### What the exercise asks
Write out, word for word, every line in the data below from the one containing "- Go to the server project and run" to the one containing "- *Global.* Use", both of them included.

☆ ☆ ☆

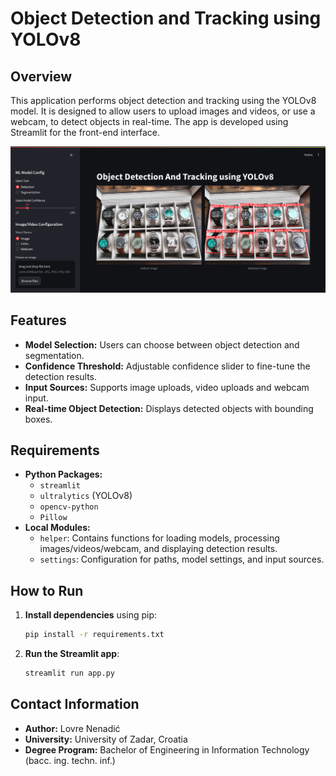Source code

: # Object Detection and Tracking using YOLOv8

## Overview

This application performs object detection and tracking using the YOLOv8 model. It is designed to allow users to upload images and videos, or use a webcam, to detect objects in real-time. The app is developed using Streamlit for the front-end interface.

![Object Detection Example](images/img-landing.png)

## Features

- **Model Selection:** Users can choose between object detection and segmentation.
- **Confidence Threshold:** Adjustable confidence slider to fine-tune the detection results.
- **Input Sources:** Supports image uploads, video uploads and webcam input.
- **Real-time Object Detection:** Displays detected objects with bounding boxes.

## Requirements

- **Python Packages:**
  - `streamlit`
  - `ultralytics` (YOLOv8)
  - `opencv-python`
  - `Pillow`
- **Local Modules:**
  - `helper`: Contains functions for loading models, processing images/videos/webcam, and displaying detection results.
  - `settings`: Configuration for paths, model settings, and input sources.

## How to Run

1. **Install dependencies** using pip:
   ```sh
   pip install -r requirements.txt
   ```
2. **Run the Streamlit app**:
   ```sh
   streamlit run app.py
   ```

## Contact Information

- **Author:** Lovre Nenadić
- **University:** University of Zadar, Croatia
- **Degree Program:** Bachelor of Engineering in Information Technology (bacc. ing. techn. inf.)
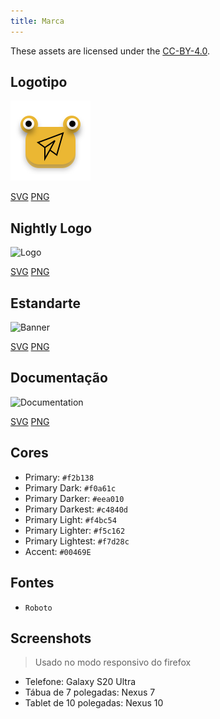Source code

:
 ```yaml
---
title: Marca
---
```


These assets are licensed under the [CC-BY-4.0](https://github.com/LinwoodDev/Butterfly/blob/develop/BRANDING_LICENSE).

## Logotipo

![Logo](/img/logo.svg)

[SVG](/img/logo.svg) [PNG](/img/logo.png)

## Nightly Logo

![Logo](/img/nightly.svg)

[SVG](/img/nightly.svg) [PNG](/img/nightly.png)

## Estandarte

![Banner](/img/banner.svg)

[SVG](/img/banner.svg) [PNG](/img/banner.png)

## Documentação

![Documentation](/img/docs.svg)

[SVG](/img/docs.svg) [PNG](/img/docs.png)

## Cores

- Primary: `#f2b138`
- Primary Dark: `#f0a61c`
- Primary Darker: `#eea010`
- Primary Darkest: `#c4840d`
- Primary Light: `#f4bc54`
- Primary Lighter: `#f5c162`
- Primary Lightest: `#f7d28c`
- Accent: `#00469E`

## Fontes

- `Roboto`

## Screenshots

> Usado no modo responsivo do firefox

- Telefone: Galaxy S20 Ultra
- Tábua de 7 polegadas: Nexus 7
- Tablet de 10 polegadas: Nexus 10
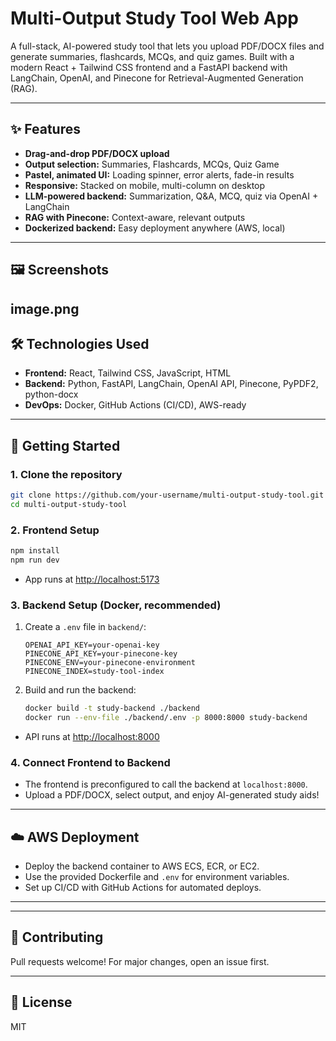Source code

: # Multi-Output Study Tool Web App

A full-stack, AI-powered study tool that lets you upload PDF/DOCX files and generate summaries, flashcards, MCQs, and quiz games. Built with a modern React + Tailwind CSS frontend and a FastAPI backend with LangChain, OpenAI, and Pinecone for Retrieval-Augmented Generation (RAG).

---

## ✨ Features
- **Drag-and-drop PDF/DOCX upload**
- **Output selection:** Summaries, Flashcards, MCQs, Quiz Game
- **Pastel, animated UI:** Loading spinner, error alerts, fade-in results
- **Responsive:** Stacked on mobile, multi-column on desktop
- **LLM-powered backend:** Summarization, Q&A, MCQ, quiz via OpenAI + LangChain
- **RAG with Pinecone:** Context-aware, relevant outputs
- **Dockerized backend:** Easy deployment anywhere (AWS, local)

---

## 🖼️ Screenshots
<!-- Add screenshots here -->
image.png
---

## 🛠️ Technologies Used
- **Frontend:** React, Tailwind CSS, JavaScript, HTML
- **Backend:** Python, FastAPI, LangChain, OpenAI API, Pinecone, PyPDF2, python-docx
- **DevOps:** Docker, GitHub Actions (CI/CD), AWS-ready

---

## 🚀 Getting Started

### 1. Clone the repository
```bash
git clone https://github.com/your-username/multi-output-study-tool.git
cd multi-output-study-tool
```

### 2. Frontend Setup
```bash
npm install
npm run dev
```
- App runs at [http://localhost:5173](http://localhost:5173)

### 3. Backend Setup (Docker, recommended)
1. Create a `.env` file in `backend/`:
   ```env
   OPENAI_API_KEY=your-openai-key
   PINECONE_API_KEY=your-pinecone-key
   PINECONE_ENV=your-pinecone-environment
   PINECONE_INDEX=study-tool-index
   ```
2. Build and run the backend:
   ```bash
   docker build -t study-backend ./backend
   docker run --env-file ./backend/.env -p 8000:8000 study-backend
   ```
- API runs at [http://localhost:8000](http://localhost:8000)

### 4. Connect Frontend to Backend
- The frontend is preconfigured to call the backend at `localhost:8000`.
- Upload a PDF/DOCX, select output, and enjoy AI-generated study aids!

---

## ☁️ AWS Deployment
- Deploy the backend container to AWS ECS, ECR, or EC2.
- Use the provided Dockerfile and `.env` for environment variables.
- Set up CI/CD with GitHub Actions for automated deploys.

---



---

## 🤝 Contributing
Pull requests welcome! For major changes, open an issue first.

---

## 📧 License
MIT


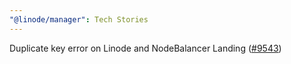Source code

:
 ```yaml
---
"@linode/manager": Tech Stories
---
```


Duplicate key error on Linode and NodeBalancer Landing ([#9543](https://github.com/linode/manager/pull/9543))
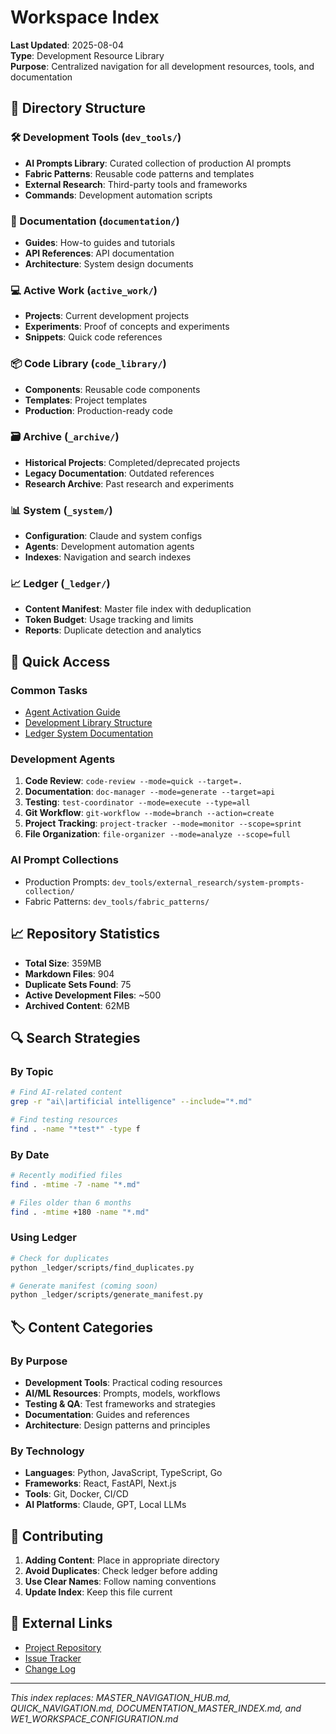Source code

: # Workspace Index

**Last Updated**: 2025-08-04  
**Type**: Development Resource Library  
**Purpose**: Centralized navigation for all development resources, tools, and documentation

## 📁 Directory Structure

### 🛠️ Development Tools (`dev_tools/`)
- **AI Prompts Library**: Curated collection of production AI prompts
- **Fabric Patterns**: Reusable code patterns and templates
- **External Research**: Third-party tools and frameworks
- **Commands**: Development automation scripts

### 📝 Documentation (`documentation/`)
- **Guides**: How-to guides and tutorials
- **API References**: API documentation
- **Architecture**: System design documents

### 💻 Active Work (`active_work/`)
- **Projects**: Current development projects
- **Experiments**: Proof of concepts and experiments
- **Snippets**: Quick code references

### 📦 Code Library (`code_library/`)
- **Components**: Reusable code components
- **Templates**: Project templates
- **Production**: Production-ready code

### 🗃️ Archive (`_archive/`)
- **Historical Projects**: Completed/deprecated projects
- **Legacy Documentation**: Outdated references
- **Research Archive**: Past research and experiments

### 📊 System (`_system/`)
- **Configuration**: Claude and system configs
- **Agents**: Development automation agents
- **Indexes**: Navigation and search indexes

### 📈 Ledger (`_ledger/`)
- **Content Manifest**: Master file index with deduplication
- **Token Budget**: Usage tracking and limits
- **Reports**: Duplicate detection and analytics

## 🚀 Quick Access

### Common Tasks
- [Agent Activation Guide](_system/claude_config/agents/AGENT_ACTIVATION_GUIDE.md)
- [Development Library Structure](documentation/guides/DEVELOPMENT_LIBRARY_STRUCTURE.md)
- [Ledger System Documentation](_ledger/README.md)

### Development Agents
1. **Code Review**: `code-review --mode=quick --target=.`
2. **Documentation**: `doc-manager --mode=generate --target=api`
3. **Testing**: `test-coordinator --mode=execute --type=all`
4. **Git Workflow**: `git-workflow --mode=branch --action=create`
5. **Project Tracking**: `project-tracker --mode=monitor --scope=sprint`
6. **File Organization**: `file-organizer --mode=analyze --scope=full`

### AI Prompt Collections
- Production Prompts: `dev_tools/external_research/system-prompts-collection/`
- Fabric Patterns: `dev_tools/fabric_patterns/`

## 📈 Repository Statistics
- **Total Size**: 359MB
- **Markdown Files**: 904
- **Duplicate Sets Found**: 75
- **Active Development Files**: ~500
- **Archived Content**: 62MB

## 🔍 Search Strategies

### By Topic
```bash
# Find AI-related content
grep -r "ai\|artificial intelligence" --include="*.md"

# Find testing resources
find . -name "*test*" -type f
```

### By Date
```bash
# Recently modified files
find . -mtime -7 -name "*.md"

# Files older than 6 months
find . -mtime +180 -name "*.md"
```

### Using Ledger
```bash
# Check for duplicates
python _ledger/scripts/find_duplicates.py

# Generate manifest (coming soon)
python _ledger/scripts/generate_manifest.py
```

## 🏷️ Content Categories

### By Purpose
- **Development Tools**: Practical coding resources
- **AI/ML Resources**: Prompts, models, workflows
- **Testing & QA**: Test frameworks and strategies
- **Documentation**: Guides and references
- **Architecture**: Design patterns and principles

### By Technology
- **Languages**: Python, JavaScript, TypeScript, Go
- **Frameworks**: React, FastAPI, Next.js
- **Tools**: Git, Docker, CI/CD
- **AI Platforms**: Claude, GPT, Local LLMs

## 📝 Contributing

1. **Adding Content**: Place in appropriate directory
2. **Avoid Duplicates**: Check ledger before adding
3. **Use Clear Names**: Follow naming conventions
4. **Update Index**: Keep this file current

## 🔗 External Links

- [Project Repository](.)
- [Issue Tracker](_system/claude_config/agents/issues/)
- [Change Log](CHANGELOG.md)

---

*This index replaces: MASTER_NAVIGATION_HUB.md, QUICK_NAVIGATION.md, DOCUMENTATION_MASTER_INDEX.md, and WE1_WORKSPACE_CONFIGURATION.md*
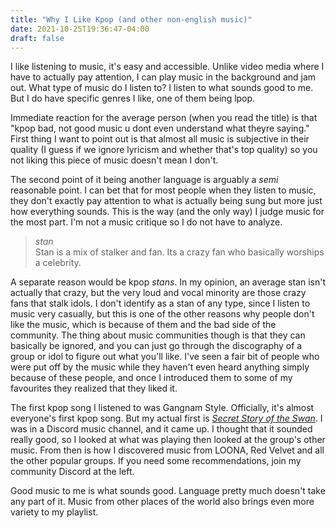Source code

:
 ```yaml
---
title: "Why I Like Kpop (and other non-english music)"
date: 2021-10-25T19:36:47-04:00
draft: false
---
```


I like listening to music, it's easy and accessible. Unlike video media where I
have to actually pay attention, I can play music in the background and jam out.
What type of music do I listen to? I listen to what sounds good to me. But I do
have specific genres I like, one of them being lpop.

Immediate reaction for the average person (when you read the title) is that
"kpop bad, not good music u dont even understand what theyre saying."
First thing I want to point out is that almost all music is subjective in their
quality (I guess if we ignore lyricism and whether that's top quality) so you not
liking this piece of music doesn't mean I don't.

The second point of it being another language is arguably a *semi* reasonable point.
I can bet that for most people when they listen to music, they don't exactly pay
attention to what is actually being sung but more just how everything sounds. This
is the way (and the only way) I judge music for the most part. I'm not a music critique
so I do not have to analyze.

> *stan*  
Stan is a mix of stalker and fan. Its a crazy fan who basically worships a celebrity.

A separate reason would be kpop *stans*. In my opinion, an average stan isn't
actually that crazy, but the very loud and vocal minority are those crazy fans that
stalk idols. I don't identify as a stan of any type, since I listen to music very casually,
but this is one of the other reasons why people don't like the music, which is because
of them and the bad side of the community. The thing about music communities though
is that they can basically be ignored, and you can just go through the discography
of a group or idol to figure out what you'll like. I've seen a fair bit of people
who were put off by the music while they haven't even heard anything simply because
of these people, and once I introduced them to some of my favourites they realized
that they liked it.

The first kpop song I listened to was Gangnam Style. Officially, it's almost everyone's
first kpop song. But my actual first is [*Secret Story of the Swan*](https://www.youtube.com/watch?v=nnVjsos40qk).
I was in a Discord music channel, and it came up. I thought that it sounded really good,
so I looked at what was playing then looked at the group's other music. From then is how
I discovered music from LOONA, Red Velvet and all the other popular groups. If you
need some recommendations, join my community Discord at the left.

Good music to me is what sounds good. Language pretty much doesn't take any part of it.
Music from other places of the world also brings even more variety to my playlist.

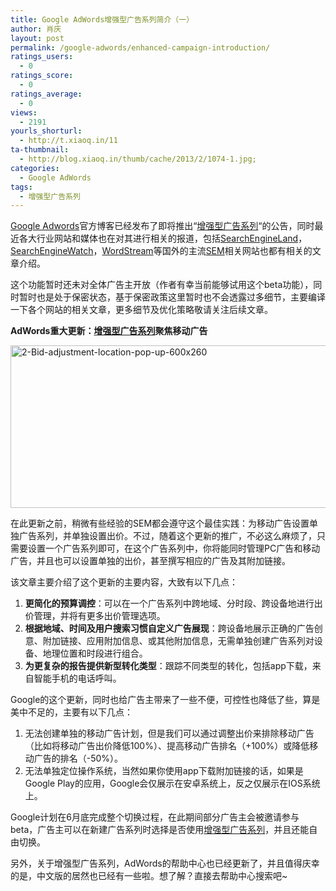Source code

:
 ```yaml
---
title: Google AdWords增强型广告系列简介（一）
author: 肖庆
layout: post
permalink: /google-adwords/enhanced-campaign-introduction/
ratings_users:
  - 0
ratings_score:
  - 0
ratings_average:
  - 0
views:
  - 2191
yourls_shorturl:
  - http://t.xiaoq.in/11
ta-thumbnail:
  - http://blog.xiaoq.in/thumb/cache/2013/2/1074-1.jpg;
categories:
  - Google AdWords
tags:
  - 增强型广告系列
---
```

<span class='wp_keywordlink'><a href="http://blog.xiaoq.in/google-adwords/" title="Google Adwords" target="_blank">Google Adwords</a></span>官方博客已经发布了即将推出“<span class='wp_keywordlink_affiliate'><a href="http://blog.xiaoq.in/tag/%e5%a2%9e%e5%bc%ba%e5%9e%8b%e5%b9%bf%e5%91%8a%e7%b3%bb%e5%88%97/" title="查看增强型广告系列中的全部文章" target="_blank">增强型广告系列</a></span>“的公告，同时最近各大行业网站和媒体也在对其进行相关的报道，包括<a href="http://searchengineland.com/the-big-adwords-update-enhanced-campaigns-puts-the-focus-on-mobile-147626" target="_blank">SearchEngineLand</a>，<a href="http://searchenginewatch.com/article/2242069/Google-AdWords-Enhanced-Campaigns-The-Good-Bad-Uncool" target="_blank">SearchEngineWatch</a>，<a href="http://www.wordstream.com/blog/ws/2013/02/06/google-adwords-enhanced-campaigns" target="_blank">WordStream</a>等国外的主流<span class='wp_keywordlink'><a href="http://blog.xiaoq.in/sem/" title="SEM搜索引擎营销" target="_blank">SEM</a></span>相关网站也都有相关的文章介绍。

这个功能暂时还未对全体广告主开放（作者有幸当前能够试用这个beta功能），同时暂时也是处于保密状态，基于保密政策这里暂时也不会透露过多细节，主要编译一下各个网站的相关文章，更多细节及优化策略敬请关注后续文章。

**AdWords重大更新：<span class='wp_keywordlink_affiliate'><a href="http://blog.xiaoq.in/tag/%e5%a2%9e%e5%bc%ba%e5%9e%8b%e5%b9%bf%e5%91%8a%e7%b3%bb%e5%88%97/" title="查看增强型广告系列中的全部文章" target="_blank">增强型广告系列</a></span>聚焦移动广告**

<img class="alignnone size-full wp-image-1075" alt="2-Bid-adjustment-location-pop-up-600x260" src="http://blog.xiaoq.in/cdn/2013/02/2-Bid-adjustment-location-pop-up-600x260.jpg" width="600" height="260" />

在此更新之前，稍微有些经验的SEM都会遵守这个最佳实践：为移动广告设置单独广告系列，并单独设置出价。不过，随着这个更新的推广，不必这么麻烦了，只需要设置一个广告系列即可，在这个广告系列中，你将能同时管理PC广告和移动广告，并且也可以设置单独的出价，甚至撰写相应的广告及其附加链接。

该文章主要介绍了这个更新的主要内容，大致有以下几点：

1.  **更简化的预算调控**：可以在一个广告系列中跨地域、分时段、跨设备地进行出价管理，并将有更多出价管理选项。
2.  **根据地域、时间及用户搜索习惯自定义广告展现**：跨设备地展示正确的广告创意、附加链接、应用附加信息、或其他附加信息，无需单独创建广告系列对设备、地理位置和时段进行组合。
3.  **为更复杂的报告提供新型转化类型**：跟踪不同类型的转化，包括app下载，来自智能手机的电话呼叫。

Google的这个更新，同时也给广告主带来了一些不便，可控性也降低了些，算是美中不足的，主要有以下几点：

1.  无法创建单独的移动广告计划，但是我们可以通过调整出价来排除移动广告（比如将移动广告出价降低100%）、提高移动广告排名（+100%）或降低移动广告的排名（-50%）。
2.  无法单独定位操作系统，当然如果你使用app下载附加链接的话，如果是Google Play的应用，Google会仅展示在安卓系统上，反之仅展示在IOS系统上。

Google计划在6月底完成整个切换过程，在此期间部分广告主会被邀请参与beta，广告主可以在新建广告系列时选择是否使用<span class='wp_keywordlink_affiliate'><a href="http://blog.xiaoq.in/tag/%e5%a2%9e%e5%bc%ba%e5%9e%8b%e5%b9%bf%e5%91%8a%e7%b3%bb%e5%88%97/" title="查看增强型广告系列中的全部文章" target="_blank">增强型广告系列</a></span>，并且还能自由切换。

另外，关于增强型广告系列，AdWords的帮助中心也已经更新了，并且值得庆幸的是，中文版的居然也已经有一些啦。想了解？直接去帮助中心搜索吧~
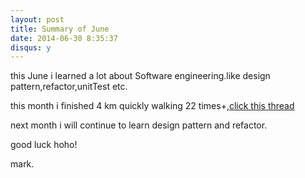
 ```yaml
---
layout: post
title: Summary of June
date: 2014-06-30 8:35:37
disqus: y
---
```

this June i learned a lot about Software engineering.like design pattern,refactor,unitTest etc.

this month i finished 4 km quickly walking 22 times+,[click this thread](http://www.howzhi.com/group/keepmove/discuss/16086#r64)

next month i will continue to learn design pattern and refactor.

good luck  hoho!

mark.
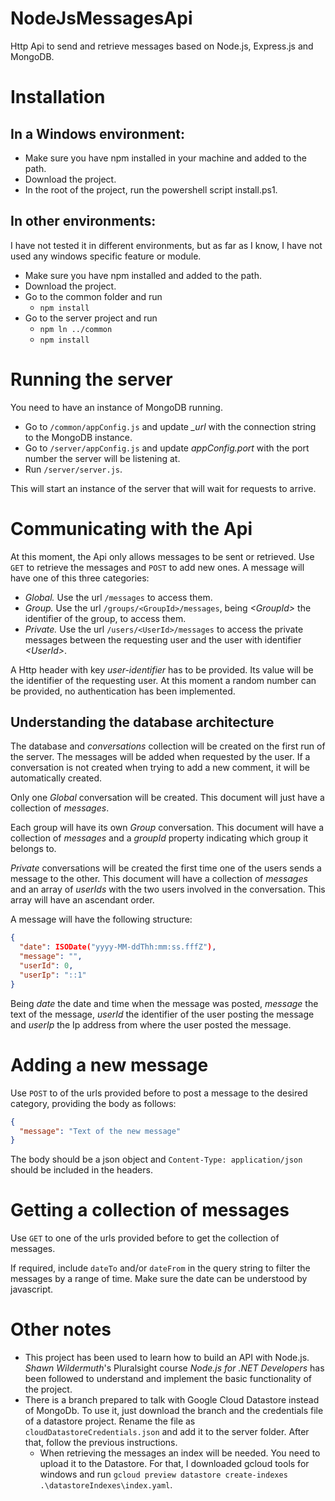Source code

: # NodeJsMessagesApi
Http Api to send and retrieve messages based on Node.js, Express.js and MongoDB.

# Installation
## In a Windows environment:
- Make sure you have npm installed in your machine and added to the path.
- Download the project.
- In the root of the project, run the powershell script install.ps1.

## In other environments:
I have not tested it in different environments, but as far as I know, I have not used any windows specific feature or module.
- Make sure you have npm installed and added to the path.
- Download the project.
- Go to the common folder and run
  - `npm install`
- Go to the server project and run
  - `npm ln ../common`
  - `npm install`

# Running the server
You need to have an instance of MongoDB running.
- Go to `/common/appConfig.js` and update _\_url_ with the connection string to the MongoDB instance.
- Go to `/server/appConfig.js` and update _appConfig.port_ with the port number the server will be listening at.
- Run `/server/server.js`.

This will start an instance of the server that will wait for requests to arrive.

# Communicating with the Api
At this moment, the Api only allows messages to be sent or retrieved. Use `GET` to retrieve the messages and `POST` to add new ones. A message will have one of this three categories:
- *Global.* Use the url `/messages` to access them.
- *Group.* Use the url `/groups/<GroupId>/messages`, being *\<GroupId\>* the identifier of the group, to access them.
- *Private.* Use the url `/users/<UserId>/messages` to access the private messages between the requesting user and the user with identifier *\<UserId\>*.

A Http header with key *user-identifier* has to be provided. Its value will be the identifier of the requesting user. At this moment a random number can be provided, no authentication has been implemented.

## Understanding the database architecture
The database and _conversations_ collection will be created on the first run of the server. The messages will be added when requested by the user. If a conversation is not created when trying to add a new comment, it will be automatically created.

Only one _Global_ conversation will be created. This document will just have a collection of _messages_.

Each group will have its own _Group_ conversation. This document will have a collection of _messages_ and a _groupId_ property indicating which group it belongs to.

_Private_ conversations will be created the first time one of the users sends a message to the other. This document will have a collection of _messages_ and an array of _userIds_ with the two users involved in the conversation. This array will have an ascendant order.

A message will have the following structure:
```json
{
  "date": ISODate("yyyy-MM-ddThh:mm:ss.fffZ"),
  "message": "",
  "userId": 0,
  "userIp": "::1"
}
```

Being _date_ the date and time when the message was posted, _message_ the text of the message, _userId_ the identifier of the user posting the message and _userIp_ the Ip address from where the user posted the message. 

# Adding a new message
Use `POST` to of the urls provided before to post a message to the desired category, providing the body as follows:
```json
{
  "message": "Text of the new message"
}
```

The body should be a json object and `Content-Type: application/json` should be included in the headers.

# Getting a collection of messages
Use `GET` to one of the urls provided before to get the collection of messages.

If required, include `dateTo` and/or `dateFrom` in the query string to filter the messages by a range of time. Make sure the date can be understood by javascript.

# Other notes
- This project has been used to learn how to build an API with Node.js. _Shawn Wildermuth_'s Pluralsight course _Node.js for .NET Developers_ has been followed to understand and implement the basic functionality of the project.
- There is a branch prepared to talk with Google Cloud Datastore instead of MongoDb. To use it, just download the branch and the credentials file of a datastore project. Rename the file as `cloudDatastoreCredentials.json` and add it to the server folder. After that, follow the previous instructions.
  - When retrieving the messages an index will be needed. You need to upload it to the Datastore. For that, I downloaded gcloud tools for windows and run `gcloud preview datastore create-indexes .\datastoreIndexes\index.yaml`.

☆ ☆ ☆

### Completed task
- Go to the server project and run
  - `npm ln ../common`
  - `npm install`

# Running the server
You need to have an instance of MongoDB running.
- Go to `/common/appConfig.js` and update _\_url_ with the connection string to the MongoDB instance.
- Go to `/server/appConfig.js` and update _appConfig.port_ with the port number the server will be listening at.
- Run `/server/server.js`.

This will start an instance of the server that will wait for requests to arrive.

# Communicating with the Api
At this moment, the Api only allows messages to be sent or retrieved. Use `GET` to retrieve the messages and `POST` to add new ones. A message will have one of this three categories:
- *Global.* Use the url `/messages` to access them.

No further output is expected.